Lines containing the word "whatsflow" are to be copied from the data below.

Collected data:
----------------------------------------
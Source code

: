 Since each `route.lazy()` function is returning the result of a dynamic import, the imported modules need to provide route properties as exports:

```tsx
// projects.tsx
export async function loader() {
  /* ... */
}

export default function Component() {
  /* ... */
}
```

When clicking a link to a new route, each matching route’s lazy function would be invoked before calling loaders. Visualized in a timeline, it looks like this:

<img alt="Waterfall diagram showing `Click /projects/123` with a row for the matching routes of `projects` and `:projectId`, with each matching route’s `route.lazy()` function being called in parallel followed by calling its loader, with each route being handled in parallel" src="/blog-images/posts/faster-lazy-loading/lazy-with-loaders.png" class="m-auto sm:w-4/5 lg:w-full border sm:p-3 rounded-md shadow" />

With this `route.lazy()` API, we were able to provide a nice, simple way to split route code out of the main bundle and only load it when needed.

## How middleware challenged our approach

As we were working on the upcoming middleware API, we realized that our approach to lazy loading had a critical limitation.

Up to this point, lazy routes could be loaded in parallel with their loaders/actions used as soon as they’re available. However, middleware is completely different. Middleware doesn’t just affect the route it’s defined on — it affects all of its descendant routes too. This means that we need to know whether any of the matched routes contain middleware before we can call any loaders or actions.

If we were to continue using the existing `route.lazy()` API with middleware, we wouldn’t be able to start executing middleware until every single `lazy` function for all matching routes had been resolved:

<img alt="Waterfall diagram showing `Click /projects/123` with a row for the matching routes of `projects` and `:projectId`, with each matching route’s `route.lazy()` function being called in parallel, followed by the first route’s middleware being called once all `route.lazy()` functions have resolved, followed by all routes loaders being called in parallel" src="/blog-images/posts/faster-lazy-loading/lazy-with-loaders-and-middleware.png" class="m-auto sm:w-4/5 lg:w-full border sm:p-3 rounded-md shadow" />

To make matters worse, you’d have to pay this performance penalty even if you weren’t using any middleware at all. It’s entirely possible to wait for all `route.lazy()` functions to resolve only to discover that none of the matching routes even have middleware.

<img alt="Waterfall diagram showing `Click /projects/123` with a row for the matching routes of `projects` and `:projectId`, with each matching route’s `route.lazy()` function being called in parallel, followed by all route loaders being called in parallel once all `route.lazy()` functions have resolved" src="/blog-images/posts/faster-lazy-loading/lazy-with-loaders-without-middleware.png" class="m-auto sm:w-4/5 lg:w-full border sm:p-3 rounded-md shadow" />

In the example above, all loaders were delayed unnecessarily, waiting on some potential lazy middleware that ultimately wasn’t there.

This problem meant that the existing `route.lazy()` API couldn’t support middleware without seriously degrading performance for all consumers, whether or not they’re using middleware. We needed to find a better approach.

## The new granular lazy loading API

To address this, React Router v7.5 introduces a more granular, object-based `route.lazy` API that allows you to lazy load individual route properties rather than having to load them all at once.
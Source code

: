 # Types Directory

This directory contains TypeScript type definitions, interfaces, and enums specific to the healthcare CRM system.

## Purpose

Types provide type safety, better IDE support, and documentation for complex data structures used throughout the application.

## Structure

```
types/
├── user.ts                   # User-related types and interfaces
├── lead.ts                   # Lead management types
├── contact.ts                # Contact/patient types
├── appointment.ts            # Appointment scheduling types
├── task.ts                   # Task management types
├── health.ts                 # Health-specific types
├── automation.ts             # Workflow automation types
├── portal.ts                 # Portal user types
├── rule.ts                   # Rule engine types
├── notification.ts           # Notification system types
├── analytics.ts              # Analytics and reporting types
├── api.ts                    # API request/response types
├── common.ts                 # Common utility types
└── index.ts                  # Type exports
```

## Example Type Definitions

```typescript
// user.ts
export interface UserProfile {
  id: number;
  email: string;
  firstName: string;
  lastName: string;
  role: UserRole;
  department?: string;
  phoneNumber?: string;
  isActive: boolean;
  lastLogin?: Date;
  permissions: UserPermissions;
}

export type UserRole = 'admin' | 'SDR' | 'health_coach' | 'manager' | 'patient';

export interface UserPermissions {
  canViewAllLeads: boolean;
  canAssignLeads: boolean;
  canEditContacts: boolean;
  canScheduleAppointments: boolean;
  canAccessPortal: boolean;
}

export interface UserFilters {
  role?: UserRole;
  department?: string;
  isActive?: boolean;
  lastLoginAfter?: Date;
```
----------------------------------------
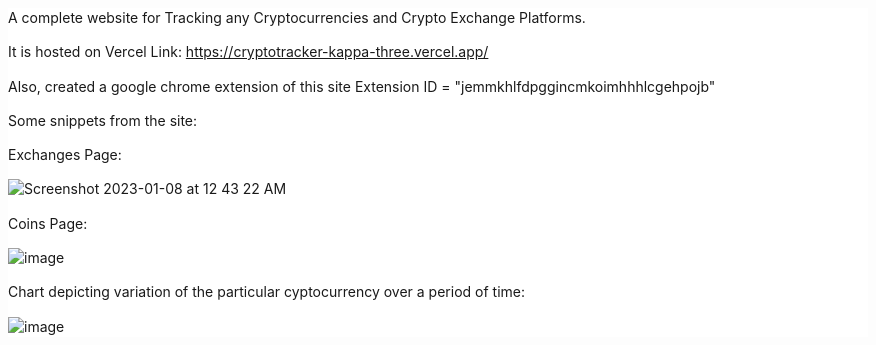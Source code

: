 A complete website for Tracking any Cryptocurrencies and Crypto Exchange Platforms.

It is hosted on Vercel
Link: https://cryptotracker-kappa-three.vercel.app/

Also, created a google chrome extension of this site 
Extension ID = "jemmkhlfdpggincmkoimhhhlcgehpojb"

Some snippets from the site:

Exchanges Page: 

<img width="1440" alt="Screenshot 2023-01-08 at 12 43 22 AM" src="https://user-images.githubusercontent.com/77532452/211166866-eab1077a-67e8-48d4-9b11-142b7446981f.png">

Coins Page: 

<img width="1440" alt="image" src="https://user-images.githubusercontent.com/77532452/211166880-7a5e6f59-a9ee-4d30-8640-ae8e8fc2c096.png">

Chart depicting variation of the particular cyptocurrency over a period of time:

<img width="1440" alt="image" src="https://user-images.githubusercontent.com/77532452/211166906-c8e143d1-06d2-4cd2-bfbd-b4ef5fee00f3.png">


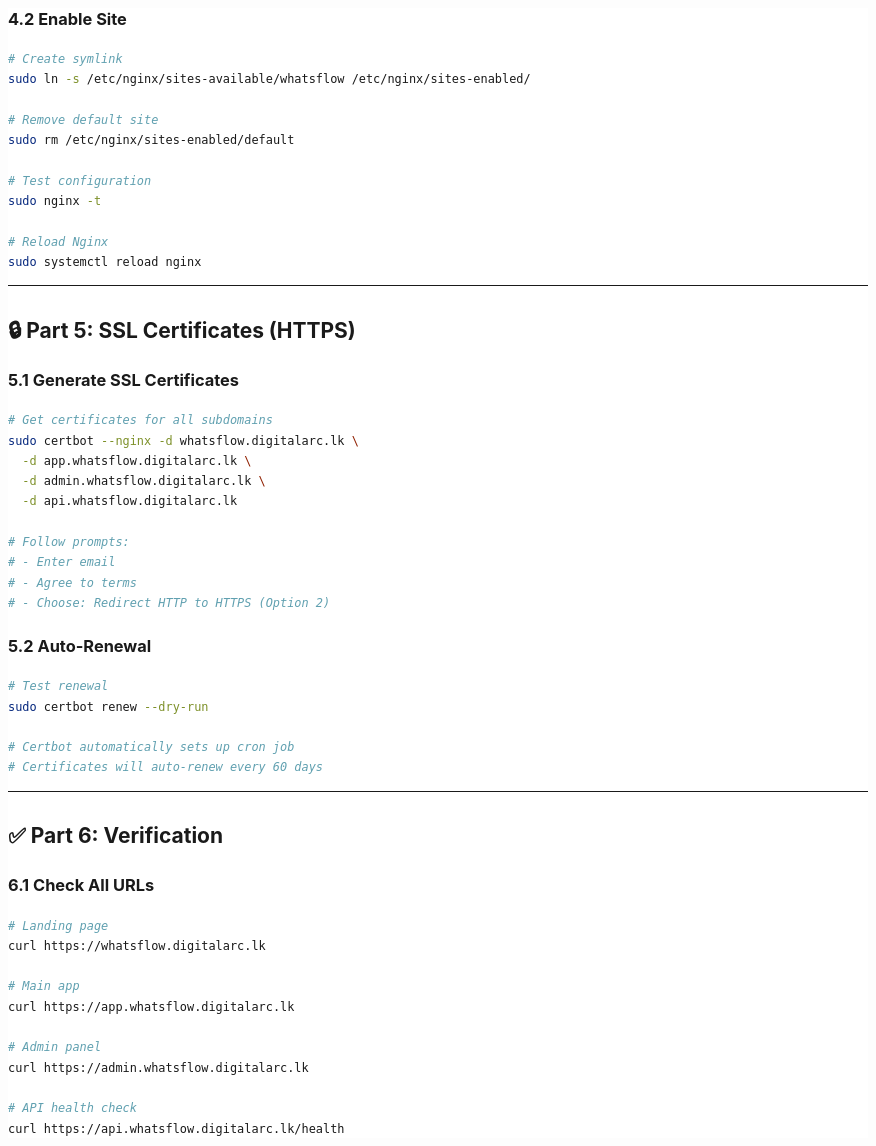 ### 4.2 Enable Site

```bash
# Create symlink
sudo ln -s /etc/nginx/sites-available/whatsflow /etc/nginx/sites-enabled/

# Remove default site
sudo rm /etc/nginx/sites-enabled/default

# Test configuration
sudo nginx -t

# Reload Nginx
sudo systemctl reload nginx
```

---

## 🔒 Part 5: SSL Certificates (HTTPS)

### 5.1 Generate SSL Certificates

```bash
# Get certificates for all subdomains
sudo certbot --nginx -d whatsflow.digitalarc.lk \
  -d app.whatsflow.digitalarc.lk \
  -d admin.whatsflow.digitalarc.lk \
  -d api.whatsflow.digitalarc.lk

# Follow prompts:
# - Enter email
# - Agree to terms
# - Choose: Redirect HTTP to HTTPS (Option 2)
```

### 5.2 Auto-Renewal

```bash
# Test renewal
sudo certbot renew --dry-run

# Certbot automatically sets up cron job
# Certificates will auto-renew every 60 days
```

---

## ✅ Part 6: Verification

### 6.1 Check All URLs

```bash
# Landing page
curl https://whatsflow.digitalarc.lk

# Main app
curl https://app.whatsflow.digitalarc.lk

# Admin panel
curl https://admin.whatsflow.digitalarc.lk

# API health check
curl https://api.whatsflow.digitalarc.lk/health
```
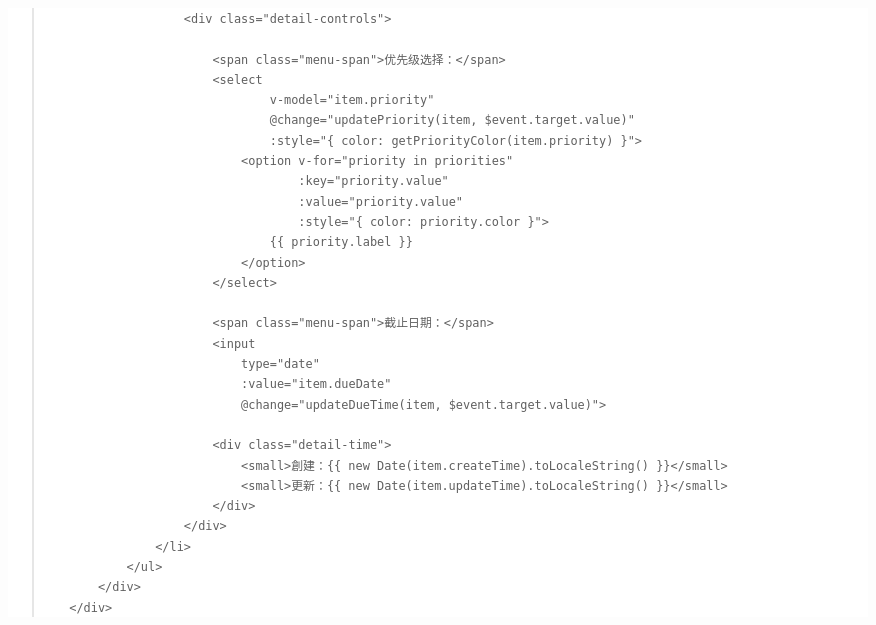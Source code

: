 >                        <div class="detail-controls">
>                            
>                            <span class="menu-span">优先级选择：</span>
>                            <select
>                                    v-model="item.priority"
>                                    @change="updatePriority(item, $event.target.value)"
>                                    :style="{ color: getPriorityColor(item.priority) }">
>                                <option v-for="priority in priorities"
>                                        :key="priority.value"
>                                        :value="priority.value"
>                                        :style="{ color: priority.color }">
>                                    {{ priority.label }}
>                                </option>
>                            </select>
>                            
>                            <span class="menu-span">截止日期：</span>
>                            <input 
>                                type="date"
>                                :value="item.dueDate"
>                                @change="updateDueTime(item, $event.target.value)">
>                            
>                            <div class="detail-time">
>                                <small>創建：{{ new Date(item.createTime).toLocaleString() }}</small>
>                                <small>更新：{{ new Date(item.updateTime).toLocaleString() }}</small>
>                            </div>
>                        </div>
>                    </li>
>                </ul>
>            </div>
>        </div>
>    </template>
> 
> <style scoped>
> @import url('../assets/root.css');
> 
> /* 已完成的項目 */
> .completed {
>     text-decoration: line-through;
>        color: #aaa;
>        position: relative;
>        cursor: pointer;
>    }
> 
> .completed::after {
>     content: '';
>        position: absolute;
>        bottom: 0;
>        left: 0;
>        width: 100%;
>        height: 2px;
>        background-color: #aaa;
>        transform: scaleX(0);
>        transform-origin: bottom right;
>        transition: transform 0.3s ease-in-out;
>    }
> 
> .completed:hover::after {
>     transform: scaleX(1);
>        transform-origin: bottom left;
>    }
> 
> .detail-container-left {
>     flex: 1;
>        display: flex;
----------------------------------------
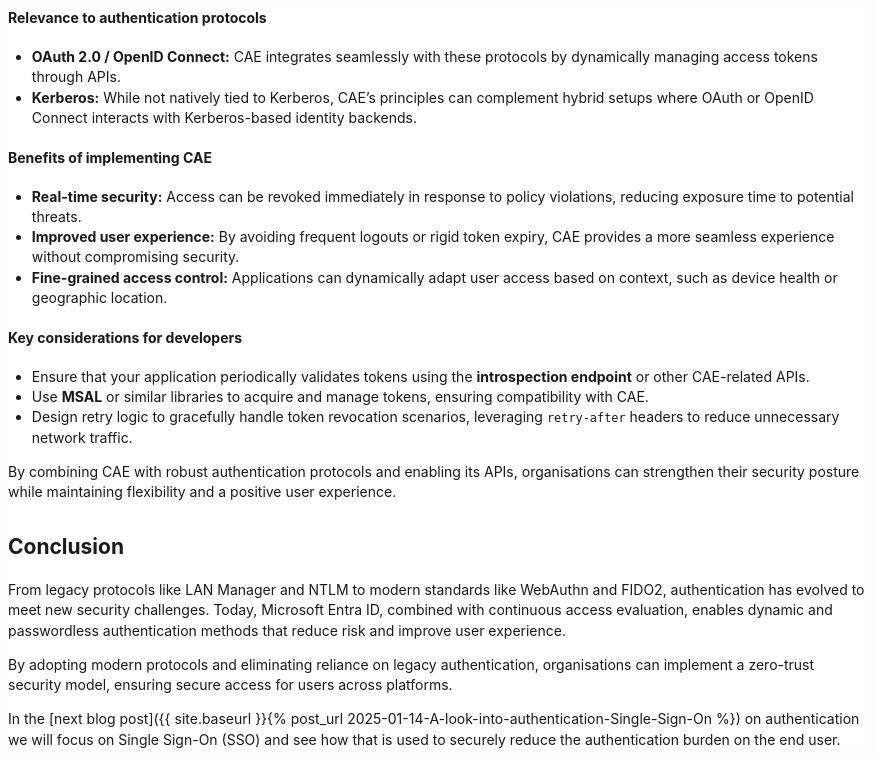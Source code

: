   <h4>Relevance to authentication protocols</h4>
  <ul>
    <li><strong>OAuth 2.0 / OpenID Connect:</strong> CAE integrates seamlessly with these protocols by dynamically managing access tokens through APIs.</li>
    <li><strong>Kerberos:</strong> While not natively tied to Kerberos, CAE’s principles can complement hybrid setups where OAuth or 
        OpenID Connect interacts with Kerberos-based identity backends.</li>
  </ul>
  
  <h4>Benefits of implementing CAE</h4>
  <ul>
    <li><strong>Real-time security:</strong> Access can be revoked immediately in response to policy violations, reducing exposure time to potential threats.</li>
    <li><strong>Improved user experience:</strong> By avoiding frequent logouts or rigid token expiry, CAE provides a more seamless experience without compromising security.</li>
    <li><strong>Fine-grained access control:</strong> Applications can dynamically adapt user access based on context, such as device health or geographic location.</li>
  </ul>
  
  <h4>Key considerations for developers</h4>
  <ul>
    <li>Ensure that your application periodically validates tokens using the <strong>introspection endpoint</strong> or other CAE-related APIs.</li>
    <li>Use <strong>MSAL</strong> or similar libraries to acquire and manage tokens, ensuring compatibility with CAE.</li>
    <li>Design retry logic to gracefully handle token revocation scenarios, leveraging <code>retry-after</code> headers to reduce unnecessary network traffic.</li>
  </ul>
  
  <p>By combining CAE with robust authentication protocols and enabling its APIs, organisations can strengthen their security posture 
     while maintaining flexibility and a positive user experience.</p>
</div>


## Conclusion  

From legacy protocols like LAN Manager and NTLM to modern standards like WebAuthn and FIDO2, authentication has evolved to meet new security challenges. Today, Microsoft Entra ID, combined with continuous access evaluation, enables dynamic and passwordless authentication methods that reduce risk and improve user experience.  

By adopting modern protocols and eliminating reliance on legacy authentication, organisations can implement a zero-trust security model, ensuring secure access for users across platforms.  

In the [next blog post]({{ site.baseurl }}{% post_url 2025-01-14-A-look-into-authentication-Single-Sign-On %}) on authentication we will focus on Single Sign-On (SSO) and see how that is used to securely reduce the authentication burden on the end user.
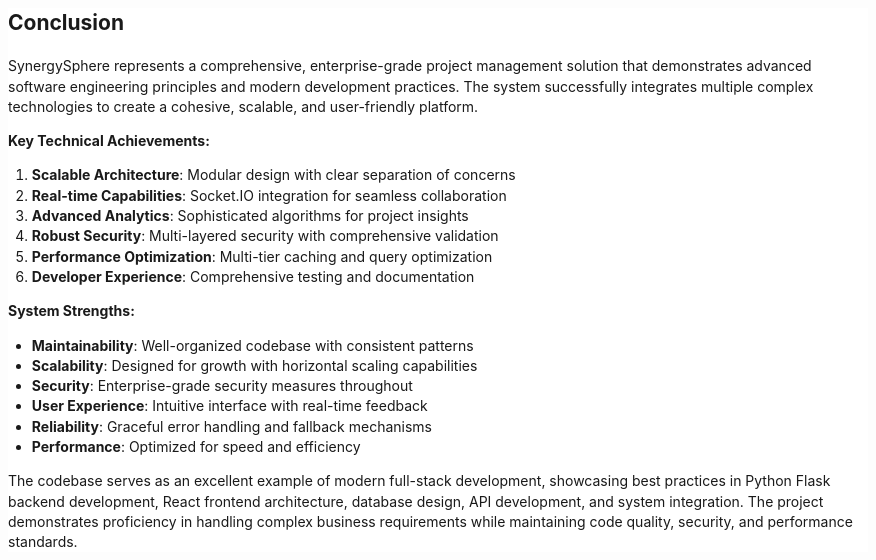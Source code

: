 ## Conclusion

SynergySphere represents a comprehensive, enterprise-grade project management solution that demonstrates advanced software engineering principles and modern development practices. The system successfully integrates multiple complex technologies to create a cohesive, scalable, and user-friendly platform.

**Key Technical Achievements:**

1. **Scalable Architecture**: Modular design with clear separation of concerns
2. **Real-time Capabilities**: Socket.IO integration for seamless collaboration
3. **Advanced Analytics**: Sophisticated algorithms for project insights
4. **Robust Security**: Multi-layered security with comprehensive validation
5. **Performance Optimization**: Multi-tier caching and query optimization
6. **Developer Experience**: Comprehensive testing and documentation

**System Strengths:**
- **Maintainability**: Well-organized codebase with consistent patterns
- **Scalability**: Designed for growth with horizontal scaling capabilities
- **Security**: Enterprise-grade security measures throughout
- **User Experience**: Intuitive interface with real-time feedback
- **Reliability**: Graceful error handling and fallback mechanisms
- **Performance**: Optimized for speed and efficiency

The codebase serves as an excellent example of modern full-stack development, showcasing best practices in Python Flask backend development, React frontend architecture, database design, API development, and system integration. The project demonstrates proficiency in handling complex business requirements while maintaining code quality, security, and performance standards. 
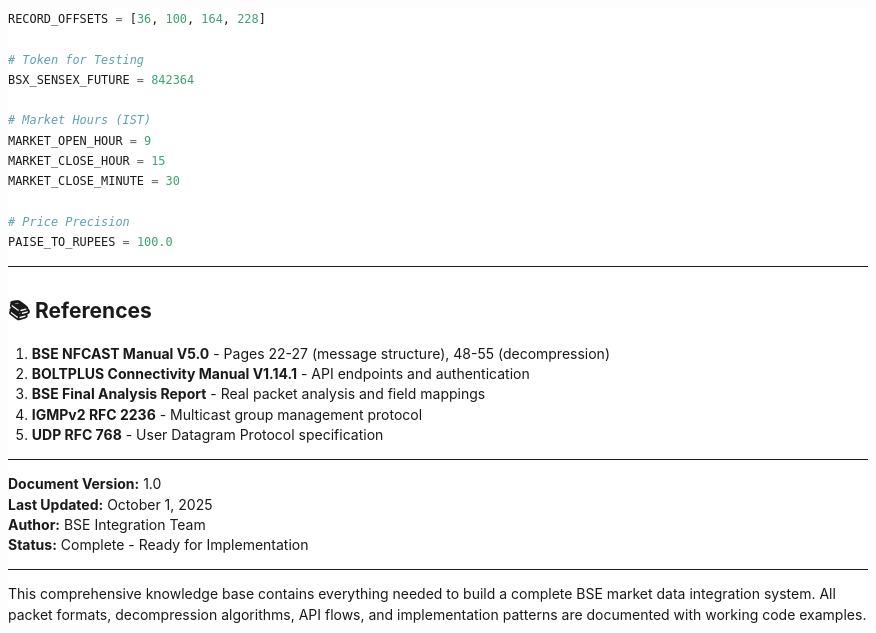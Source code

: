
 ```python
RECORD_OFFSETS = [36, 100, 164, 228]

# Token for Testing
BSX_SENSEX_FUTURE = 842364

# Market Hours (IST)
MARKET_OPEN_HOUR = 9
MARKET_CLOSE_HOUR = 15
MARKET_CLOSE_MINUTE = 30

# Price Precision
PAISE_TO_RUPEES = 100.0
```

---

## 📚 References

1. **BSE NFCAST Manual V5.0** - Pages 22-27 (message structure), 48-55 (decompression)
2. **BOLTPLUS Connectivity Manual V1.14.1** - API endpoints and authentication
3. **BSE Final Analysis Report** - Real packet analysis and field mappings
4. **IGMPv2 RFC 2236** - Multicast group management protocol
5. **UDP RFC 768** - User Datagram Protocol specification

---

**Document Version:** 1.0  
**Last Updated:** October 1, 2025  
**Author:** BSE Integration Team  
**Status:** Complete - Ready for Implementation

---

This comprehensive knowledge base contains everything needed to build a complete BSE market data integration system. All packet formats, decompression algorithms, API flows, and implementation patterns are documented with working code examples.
----------------------------------------
Task output
sudo ln -s /etc/nginx/sites-available/whatsflow /etc/nginx/sites-enabled/
sudo certbot --nginx -d whatsflow.digitalarc.lk \
  -d app.whatsflow.digitalarc.lk \
  -d admin.whatsflow.digitalarc.lk \
  -d api.whatsflow.digitalarc.lk
curl https://whatsflow.digitalarc.lk
curl https://app.whatsflow.digitalarc.lk
curl https://admin.whatsflow.digitalarc.lk
curl https://api.whatsflow.digitalarc.lk/health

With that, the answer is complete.